Beas made sure that we did not lose a moment. The first point of attraction we were headed to was the popular Genting Highlands — a regular feature for visitors to Malaysia. With the destination punched into Google Maps, we wound our way through downtown Kuala Lumpur.
In case you’re wondering, an Indian driving licence is legally valid there, as is the case in most other countries. Even in the UK or Canada, an Indian licence is valid for up to three months. Thereafter, applying for a local licence is mandatory. You do not necessarily need an international driving permit; at least I have not needed one yet.
Once we were in the suburbs, we made a brief halt at a fuel station. There was also a McDonald’s outlet there. Being rural dwellers, we were glad to gorge on some burgers and fries after what seemed an eternity. Zarah, meanwhile, was a very co-operative passenger. She found herself a cushion and barring the odd “are we there yet” question, she threw no tantrums. In fact, she mostly slept during the drives.
To Genting we go
Driving in Malaysia is easy to get accustomed to quite quickly. Since the steering wheel is on the right and you drive on the left, there is not much mental conditioning needed. What does need conscious thought is to keep a close eye on both rear-view mirrors, especially when changing lanes. Since the highways are three-lane carriageways, it is imperative to check blind spots during lane changes.
Personally, the first aspect I noticed was the higher speed limits that Malaysia’s highways permitted. Vehicles in the overtaking lane were comfortably cruising at over 30 kmph the prescribed 110 kmph limit. And this, I realised, was also possible because of the scant presence of highway patrol vehicles. Not that I looked forward to an encounter with the law, but in earlier drives overseas, highway police presence was relatively higher.

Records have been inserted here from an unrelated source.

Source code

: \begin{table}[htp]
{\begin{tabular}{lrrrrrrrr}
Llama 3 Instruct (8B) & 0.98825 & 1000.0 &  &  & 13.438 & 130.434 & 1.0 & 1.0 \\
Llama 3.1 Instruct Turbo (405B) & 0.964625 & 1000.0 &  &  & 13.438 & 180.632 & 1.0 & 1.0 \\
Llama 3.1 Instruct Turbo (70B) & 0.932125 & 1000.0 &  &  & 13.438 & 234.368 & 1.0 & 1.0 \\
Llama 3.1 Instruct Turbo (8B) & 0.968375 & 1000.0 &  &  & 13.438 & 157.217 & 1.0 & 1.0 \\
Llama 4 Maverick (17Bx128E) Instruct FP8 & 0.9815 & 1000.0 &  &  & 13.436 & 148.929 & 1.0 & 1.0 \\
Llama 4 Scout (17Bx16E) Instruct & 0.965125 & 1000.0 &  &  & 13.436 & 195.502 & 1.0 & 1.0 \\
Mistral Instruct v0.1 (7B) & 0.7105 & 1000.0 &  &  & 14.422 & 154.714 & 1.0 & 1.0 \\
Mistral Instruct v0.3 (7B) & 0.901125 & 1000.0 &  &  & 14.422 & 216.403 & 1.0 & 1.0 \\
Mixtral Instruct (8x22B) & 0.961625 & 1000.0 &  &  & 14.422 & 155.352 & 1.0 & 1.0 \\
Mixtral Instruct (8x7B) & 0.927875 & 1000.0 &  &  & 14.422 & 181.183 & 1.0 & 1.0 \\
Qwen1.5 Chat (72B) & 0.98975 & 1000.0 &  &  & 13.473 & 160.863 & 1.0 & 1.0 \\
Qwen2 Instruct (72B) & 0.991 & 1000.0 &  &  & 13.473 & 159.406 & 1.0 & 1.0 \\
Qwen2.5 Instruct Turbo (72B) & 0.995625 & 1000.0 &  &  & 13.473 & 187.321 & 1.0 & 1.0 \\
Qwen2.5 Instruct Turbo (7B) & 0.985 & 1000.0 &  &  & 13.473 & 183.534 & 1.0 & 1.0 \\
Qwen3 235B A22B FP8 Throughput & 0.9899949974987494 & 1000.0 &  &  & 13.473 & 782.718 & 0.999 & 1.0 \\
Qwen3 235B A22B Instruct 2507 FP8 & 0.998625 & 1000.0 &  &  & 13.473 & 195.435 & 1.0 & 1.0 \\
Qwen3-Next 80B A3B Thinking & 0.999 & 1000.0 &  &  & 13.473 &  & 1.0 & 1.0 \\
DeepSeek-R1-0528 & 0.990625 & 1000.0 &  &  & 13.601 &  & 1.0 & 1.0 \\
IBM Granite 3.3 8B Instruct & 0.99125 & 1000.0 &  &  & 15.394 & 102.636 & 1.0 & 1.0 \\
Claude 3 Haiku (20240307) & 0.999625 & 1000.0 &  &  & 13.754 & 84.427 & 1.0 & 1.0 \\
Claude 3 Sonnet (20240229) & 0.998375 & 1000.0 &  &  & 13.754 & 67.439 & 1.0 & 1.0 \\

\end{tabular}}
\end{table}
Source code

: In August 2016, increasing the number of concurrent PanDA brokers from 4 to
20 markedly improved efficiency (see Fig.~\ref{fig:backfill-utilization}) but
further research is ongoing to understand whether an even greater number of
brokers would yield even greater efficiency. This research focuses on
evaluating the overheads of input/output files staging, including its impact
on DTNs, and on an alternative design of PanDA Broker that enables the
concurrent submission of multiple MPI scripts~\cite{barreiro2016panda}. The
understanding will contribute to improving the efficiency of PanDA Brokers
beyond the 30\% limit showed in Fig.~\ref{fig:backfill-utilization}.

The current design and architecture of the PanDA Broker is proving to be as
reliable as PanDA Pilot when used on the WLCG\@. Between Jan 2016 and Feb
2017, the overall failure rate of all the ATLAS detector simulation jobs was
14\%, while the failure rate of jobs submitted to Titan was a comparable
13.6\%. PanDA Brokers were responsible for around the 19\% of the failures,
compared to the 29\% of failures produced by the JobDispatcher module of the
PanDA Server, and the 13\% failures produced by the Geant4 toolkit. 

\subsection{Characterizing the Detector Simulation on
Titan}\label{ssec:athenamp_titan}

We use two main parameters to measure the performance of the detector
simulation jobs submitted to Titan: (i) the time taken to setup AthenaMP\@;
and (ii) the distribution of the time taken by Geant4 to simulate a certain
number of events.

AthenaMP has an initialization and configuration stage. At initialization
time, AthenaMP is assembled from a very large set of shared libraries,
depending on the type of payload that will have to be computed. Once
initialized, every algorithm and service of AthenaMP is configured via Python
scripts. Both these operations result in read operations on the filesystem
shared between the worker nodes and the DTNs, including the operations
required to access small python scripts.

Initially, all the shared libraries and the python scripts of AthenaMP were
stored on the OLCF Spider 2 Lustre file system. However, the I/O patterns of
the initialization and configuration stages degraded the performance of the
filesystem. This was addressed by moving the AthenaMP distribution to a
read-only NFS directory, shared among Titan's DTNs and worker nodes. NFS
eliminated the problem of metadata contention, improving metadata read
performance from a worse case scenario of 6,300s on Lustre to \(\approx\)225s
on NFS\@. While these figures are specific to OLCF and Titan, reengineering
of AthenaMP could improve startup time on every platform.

About two hours into the drive, we exited the highway, towards the Genting Highlands. From there, it was a single carriageway. This section was hilly but the roads were wide. Our earlier meeting in the day with the taxi driver had led us to believe that it was very steep and treacherous. I was, therefore, looking forward to a Darjeeling hills-like climb. But, the road up to this tourist locale was more akin to a walk in the park.
As the buildings that make up Genting’s enormous hotels came into view, we were greeted with a heavy shower. Fortunately, it had reduced to a drizzle when we pulled into the parking area. An excited Zarah was raring to see what was in store. With an equally enthusiastic mother in tow, I too, put on an excited demeanour. Pardon my cynicism here but I must explain why.
A whirlwind visit later
Amusement parks, and the kinds that offer roller coaster or giant swings do not scare me per se. However, they get me excited beyond measure, and such high levels of dopamine are hard for me to process. It puts me out my element, if that makes sense.

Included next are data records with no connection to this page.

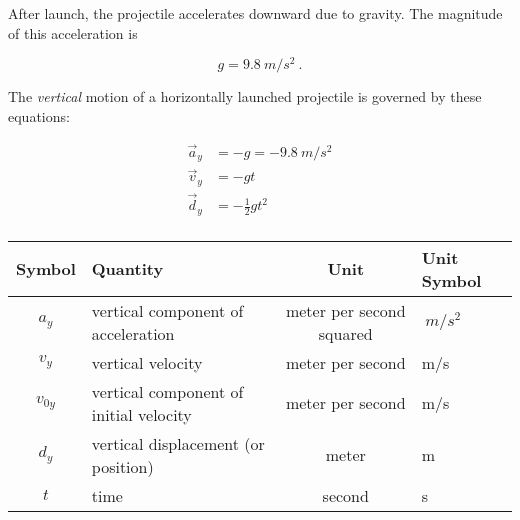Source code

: \documentclass[main-physics.tex]{subfiles}
\begin{document}
\begin{mdframed}[backgroundcolor=black!10]
After launch, the projectile accelerates downward due to gravity. The magnitude of this acceleration is

\begin{equation*}
    g = \SI{9.8}{m/s^2}\ .
\end{equation*}
\end{mdframed}

\begin{mdframed}[backgroundcolor=black!10]
The \textit{vertical} motion of a horizontally launched projectile is governed by these equations:
\vspace{-1em}

\begin{align*}
    \vec{a}_y &= -g = -\SI{9.8}{m/s^2}\\
    \vec{v}_y &= - gt\\
    \vec{d}_y &= -\frac{1}{2} g t^2\\
\end{align*}
\vspace{-3em}

\begin{center}
    \begin{tabular}{cl|cl}
    \hline
    \textbf{Symbol} & \textbf{Quantity} & \textbf{Unit} & \textbf{Unit Symbol}  \\
    \hline\hline
        $a_y$ & vertical component of acceleration & meter per second squared & $\SI{}{m/s^2}$\\
        $v_y$ & vertical velocity & meter per second & m/s\\
        $v_{0y}$ & vertical component of initial velocity & meter per second & m/s\\
        $d_y$ & vertical displacement (or position) & meter & m\\
        $t$ & time & second & s\\
    \hline
    \end{tabular}
\end{center}
\end{mdframed}




\end{document}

But off we went in the direction of rides, complete with colourful lights and cheerful yells. Genting is actually an enormous place and it probably takes the better part of two or three days to explore at leisure. In our case, we had set aside three hours. Nonetheless, the unanimous highlight for all three of us was the simulated snow chamber. It replicated the street scene of a region that receives heavy snowfall. There was even a snow tube for those wanting to sample some winter sports in an otherwise tropical region.
Zarah, meanwhile, was ecstatic to see so much snow and ice. An interesting addition to the street scene was also an igloo. And for me, it was a nostalgic moment, a quick opportunity to reminisce my stay in Canada. Freezing temperatures and snow were the norm for the better part of seven months each year.
We didn’t staying at Genting; rather we were booked at a picturesque village hotel called Colmar Tropicale. Located at about an hour’s drive from Genting, this was another beautiful stretch. While the Genting visit was a blink-and-you-miss tour, I was glad Beas had found out about this less-visited place. And when I saw its medieval castle like structure, I was then truly excited — the kind of effect that a roller coaster usually has on most normal people.